Stradbroke Island’s Justice Reinvestment Initiative
On Stradbroke Island, the Justice Reinvestment initiative has transformed the community's approach to education. Learning is embedded in Country, culture, and kinship. Local leadership is a way of life. Elders are central to the education system, and young people are centred as carriers of cultural legacy and future sovereignty. Schools are held accountable to community, not the other way around.
Here is a system led from the ground up, with cultural governance, justice reinvestment, and truth-telling at the core. Where wrap-around care is embedded in kinship structures, and the system is thriving.
So successful is this initiative that the Department of Education is looking to scale this model across the region. But it raises a critical question: How do we honour community-led, culturally grounded approaches without replicating them out of context?

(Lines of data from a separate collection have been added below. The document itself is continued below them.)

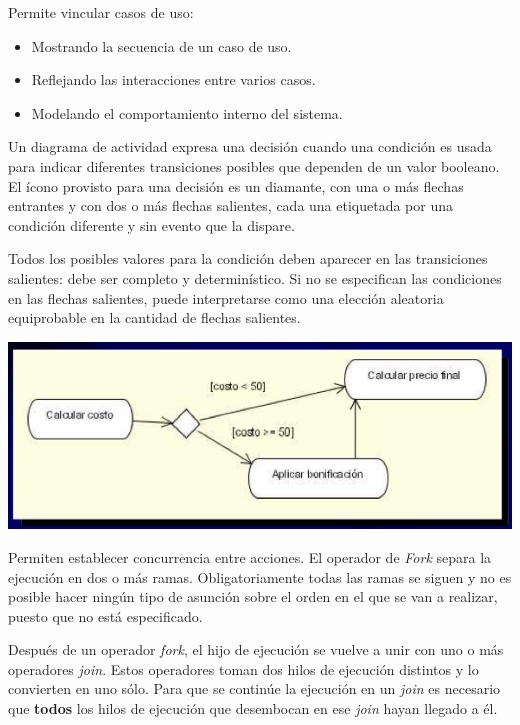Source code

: \documentclass[]{article}
\begin{document}
Permite vincular casos de uso:
\begin{itemize}
	\item Mostrando la secuencia de un caso de uso.
	\item Reflejando las interacciones entre varios casos.
	\item Modelando el comportamiento interno del sistema.
\end{itemize}

Un diagrama de actividad expresa una decisión cuando una condición es usada para indicar diferentes transiciones posibles que dependen de un valor booleano. El ícono provisto para una decisión es un diamante, con una o más flechas entrantes y con dos o más flechas salientes, cada una etiquetada por una condición diferente y sin evento que la dispare.

Todos los posibles valores para la condición deben aparecer en las transiciones salientes: debe ser completo y determinístico. Si no se especifican las condiciones en las flechas salientes, puede interpretarse como una elección aleatoria equiprobable en la cantidad de flechas salientes.

\begin{center}
	\includegraphics[scale=0.5]{ActivDeci.png}
\end{center}

Permiten establecer concurrencia entre acciones. El operador de \textit{Fork} separa la ejecución en dos o más ramas. Obligatoriamente todas las ramas se siguen y no es posible hacer ningún tipo de asunción sobre el orden en el que se van a realizar, puesto que no está especificado.

Después de un operador \textit{fork}, el hijo de ejecución se vuelve a unir con uno o más operadores \textit{join}. Estos operadores toman dos hilos de ejecución distintos y lo convierten en uno sólo. Para que se continúe la ejecución en un \textit{join} es necesario que \textbf{todos} los hilos de ejecución que desembocan en ese \textit{join} hayan llegado a él.
\end{document}
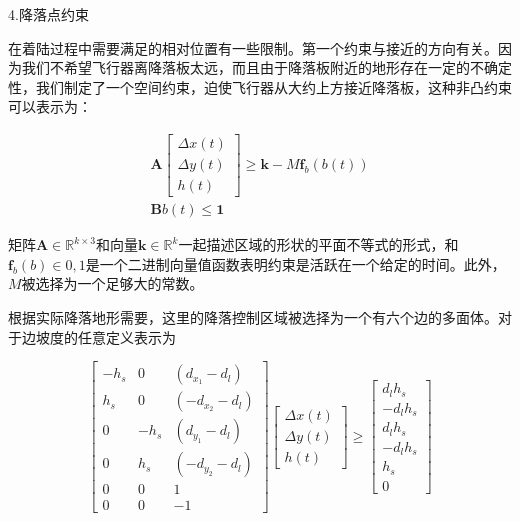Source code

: 4.降落点约束

在着陆过程中需要满足的相对位置有一些限制。第一个约束与接近的方向有关。因为我们不希望飞行器离降落板太远，而且由于降落板附近的地形存在一定的不确定性，我们制定了一个空间约束，迫使飞行器从大约上方接近降落板，这种非凸约束可以表示为：

\begin{equation}
\begin{array}{r}
\boldsymbol{A}\left[\begin{array}{c}
\Delta x(t) \\
\Delta y(t) \\
h(t)
\end{array}\right] \geq \boldsymbol{k}-M \boldsymbol{f}_{b}(b(t)) \\
\boldsymbol{B} b(t) \leq \mathbf{1}
\end{array}
\end{equation}

矩阵$\boldsymbol{A} \in \mathbb{R}^{k \times 3}$和向量$\boldsymbol{k} \in \mathbb{R}^{k}$一起描述区域的形状的平面不等式的形式，和$\boldsymbol{f}_{b}(b) \in {0,1}$是一个二进制向量值函数表明约束是活跃在一个给定的时间。此外，$M$被选择为一个足够大的常数。

根据实际降落地形需要，这里的降落控制区域被选择为一个有六个边的多面体。对于边坡度的任意定义表示为

\begin{equation}
\left[\begin{array}{ccc}
-h_{s} & 0 & \left(d_{x_{1}}-d_{l}\right) \\
h_{s} & 0 & \left(-d_{x_{2}}-d_{l}\right) \\
0 & -h_{s} & \left(d_{y_{1}}-d_{l}\right) \\
0 & h_{s} & \left(-d_{y_{2}}-d_{l}\right) \\
0 & 0 & 1 \\
0 & 0 & -1
\end{array}\right]\left[\begin{array}{c}
\Delta x(t) \\
\Delta y(t) \\
h(t)
\end{array}\right] \geq\left[\begin{array}{c}
d_{l} h_{s} \\
-d_{l} h_{s} \\
d_{l} h_{s} \\
-d_{l} h_{s} \\
h_{s} \\
0
\end{array}\right]
\end{equation}

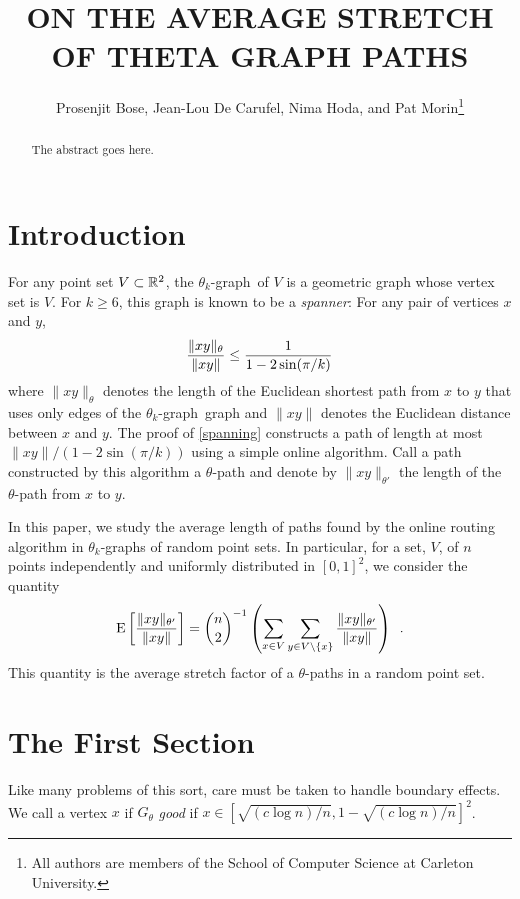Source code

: \documentclass{patmorin}
\title{\MakeUppercase{On the Average Stretch of Theta Graph Paths}}
\author{Prosenjit Bose,
        Jean-Lou De Carufel,
        Nima Hoda, and
        Pat Morin\thanks{All authors are members of the School of Computer Science at Carleton University.}}
\begin{document}
\maketitle

\begin{abstract}
  The abstract goes here.
\end{abstract}

\newcommand{\tkgraph}{$\theta_k$-graph}

\section{Introduction}

For any point set $V\subset\mathbb{R}^2$, the \tkgraph\ of $V$ \cite{keilXX}
is a geometric graph whose vertex set is $V$.  For $k\ge 6$, this graph
is known to be a \emph{spanner}:  For any pair of vertices $x$ and $y$,
\begin{equation}
     \frac{\|xy\|_\theta}{\|xy\|} \le \frac{1}{1-2\sin(\pi/k)} \eqlabel{spanning}
\end{equation}
where $\|xy\|_\theta$ denotes the length of the Euclidean shortest
path from $x$ to $y$ that uses only edges of the \tkgraph\ graph
and $\|xy\|$ denotes the Euclidean distance between $x$ and $y$.
The proof of \eqref{spanning} constructs a path of length at most
$\|xy\|/(1-2\sin(\pi/k))$ using a simple online algorithm.  Call a path constructed by this algorithm a $\theta$-path and denote by
$\|xy\|_{\theta'}$ the length of the $\theta$-path from $x$ to $y$.

In this paper, we study the average length of paths found by the online
routing algorithm in \tkgraph s of random point sets.  In particular, for a set, $V$, of $n$ points independently and uniformly distributed in $[0,1]^2$, we consider the quantity
\[
   \mathrm{E}\left[\frac{\|xy\|_{\theta'}}{\|xy\|}\right]
 =      \binom{n}{2}^{-1}
        \left(
          \sum_{x\in V}
          \sum_{y\in V\setminus\{x\}} \frac{\|xy\|_{\theta'}}{\|xy\|}
        \right) \enspace .
\]
This quantity is the average stretch factor of a $\theta$-paths in a
random point set.

\section{The First Section}

Like many problems of this sort, care must be taken to handle
boundary effects.  We call a vertex $x$ if $G_\theta$ \emph{good} if
$x\in\left[\sqrt{(c\log n)/n},1-\sqrt{(c\log n)/n}\right]^2$.
\end{document}
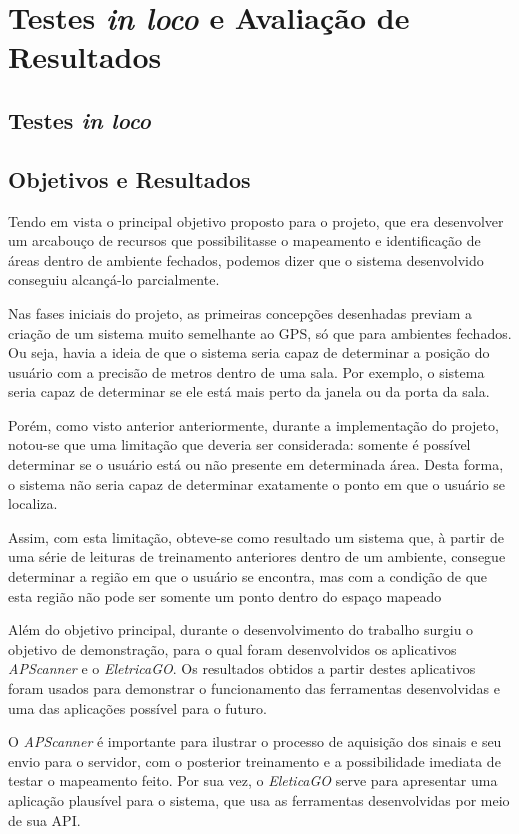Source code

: \chapter{Testes \textit{in loco} e Avaliação de Resultados}

\section{Testes \textit{in loco}}

\section{Objetivos e Resultados}
Tendo em vista o principal objetivo proposto para o projeto, que era desenvolver um arcabouço de recursos que possibilitasse o mapeamento e identificação de áreas dentro de ambiente fechados, podemos dizer que o sistema desenvolvido conseguiu alcançá-lo parcialmente.\par
Nas fases iniciais do projeto, as primeiras concepções desenhadas previam a criação de um sistema muito semelhante ao GPS, só que para ambientes fechados. Ou seja, havia a ideia de que o sistema seria capaz de determinar a posição do usuário com a precisão de metros dentro de uma sala. Por exemplo, o sistema seria capaz de determinar se ele está mais perto da janela ou da porta da sala.\par
Porém, como visto anterior anteriormente, durante a implementação do projeto, notou-se que uma limitação que deveria ser considerada: somente é possível determinar se o usuário está ou não presente em determinada área. Desta forma, o sistema não seria capaz de determinar exatamente o ponto em que o usuário se localiza.\par
Assim, com esta limitação, obteve-se como resultado um sistema que, à partir de uma série de leituras de treinamento anteriores dentro de um ambiente, consegue determinar a região em que o usuário se encontra, mas com a condição de que esta região não pode ser somente um ponto dentro do espaço mapeado\par
Além do objetivo principal, durante o desenvolvimento do trabalho surgiu o objetivo de demonstração, para o qual foram desenvolvidos os aplicativos \textit{APScanner} e o \textit{EletricaGO}. Os resultados obtidos a partir destes aplicativos foram usados para demonstrar o funcionamento das ferramentas desenvolvidas e uma das aplicações possível para o futuro.\par
O \textit{APScanner} é importante para ilustrar o processo de aquisição dos sinais e seu envio para o servidor, com o posterior treinamento e a possibilidade imediata de testar o mapeamento feito. Por sua vez, o \textit{EleticaGO} serve para apresentar uma aplicação plausível para o sistema, que usa as ferramentas desenvolvidas por meio de sua API. \par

Deception Bay’s North School
The Deception Bay North school is a place where educators, families, and service providers come together to respond to the complex, layered needs of young people.
There is a raw honesty here. About what hasn’t worked. About what must change. And about the courage it takes to keep showing up. The school is more than a centre for learning. It provides food for families, supports healing, and amplifies the voices of young people.
Its real superpower is its volunteers. Community members who show up daily and provide that critical community-led leadership. They hold space, build trust, and carry hope. They are the glue that holds it all together. Yet where in our systems are they counted?
People Power
There has been an undeniable thread woven throughout PLACE’s Listening Tour: the leadership of volunteers. They are the heart of community life, and yet in our current systems they are rarely counted. Where, in our measures of impact, do we honour their time, care, and leadership?
This human infrastructure is what makes place-based work possible because true impact is relational, not transactional. It’s not siloed or linear. It’s deeply interwoven.
A Case For Change
On Stradbroke Island and in Deception Bay North, you can’t separate the school from the community, the health centre, the Aunties on the board, or the young people running programs. They are all connected, yet we impose narrow funding models that fail to reflect this interconnectedness.
This needs to change. Let’s design funding frameworks that reflect the complexity, integrity, and brilliance of place-based work. Let’s redefine what counts and who counts.
Often, the most transformative ideas emerge from community-held wisdom, from people quietly leading change, often without recognition or resourcing.
These communities have shown what’s possible when we listen deeply, trust local leadership, and act with integrity. The challenge is no longer about creating the change that is needed; it’s whether we’re brave enough to walk alongside those already making that change a reality.